Su preocupación es evidente. Sé que ese era el mayor temor de la abuela: que El Faro se volviera irreconocible. El hotel era su legado. Sobrevivió a tres huracanes y mis abuelos lo reconstruyeron con amor dos veces. Pusieron todo lo que tenían ahí. Sangre, sudor y lágrimas. Amor. Y me molesta, aunque sea un poco, que ninguno de sus cuatro hijos luchara por mantenerlo en la familia.

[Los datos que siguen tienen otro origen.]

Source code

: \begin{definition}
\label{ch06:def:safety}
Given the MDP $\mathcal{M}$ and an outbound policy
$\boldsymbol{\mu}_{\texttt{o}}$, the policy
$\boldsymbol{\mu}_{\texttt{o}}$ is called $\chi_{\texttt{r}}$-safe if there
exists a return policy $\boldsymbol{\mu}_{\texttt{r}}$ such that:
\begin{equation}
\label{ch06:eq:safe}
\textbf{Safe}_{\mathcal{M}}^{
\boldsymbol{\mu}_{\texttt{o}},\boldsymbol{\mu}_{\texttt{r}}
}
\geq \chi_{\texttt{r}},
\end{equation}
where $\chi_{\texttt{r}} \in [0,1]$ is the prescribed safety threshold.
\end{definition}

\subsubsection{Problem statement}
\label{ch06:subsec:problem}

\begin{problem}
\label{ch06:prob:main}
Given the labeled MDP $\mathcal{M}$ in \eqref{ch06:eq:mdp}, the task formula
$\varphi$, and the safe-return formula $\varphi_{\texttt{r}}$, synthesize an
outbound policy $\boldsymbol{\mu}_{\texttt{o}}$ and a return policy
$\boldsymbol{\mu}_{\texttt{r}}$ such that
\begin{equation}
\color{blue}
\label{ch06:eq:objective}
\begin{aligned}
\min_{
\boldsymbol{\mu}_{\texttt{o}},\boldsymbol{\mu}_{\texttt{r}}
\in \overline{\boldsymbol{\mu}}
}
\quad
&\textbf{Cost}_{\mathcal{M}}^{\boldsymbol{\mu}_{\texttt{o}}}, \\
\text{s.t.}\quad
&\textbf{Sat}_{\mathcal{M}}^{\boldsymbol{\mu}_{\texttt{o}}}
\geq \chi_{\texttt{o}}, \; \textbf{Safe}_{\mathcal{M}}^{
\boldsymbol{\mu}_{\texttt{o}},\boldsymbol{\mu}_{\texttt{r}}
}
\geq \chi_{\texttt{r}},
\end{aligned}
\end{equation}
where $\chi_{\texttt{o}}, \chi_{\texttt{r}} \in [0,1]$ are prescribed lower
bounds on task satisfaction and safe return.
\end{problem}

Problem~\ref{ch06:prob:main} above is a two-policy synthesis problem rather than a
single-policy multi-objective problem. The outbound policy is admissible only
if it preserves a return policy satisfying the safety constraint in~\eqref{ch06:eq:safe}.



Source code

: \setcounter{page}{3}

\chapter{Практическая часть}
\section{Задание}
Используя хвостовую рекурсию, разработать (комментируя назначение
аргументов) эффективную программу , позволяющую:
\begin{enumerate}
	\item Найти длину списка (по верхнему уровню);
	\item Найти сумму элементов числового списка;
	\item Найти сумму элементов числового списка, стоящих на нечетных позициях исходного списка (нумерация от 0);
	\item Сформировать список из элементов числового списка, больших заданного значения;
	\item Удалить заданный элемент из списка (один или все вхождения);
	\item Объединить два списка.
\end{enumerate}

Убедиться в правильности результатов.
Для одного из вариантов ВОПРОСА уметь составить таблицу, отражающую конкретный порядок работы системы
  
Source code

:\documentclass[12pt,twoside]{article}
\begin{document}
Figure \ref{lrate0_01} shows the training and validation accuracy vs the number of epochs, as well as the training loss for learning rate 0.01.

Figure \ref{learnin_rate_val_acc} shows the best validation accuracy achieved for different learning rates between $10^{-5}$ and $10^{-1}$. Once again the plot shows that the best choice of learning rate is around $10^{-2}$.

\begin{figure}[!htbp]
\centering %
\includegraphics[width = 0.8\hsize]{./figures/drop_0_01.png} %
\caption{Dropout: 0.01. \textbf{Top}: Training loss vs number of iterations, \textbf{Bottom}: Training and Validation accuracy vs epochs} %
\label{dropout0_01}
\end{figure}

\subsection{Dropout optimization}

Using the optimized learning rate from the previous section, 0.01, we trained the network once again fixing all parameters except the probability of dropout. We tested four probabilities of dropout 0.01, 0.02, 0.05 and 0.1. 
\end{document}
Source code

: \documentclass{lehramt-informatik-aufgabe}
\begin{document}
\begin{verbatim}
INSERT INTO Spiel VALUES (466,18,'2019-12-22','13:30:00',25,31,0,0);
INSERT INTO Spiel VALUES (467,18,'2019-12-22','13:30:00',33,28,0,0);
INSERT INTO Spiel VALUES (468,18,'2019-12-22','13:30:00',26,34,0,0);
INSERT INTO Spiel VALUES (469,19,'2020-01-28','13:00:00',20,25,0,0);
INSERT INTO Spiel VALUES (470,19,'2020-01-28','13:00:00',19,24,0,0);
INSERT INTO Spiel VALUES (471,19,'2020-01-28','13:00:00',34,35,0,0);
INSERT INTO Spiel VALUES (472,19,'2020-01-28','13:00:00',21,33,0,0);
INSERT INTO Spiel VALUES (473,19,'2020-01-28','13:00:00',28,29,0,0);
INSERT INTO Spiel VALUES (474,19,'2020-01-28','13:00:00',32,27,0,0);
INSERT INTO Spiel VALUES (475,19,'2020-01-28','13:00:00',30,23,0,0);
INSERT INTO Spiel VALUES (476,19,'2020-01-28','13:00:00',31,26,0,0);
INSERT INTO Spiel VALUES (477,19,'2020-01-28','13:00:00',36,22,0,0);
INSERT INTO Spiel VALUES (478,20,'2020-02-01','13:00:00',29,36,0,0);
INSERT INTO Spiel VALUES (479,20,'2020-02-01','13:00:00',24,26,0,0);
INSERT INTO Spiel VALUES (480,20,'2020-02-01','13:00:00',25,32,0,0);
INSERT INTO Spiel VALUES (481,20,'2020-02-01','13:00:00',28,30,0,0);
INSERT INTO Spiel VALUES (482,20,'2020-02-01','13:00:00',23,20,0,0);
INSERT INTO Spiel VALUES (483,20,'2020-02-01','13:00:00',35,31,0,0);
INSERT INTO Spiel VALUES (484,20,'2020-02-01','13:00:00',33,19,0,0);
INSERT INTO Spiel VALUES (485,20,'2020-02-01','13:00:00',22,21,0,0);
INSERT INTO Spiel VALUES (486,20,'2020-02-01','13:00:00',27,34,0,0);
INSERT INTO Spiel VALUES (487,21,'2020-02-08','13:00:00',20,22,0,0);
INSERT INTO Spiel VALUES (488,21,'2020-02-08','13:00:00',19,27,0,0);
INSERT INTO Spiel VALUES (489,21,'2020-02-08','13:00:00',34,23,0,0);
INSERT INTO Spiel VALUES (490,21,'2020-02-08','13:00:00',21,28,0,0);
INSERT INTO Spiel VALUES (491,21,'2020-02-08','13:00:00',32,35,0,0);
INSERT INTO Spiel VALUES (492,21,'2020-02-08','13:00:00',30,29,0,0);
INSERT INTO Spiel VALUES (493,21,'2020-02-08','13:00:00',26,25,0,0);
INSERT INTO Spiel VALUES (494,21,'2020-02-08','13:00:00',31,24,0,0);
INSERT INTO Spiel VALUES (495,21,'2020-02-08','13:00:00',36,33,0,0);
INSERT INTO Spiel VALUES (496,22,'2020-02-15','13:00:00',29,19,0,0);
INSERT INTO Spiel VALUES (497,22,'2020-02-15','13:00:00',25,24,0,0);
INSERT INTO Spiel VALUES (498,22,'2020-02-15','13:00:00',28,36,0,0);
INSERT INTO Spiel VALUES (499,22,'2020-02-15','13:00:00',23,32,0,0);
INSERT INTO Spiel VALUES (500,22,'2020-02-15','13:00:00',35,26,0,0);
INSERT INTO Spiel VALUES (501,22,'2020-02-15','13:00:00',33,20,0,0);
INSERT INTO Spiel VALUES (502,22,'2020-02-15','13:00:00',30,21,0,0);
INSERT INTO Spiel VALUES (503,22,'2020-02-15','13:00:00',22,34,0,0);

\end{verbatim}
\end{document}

Mis dos tíos, Will y Max, viven en Boston con sus esposas y cada uno tiene tres hijos pequeños. Ambos dejaron muy claro que no iban a trasladarse al sur para reformar un hotel que les daba exactamente igual. La tía Jacqueline y su marido, Charlie, tienen una casa en Connecticut, también tres hijos y ningún interés en dedicarse a la hostelería. Y luego está mamá, que tiene una apretada agenda social en Boston y está ocupada gastando el dinero de su exmarido, lo cual, a estas alturas, es por puro despecho porque ella ya era rica antes de casarse; los Tanner valen millones. Pero mi expadrastro, Stuart, cometió el error de pedir el divorcio, y mi madre, si algo guarda, es rencor.

Me zampo el resto de la magdalena antes de levantarme de la silla de un salto.

—Vale, si vamos al centro, déjame que me ponga algo medio decente —digo, señalando mis pantalones cortos hechos polvo y mi camiseta ancha—. No puedo ir a comprar sombreros de esta guisa. —Dirijo una mirada acusadora a los chinos impecablemente planchados, la camisa sin mangas y el pañuelo de seda a rayas de mi abuela—. Y menos a tu lado. O sea, por Dios, señora, parece que vas a comer con un Kennedy.

Se ríe entre dientes.

—¿Has olvidado mi regla de vida más importante, querida? Sal siempre vestida de casa como si te fueran…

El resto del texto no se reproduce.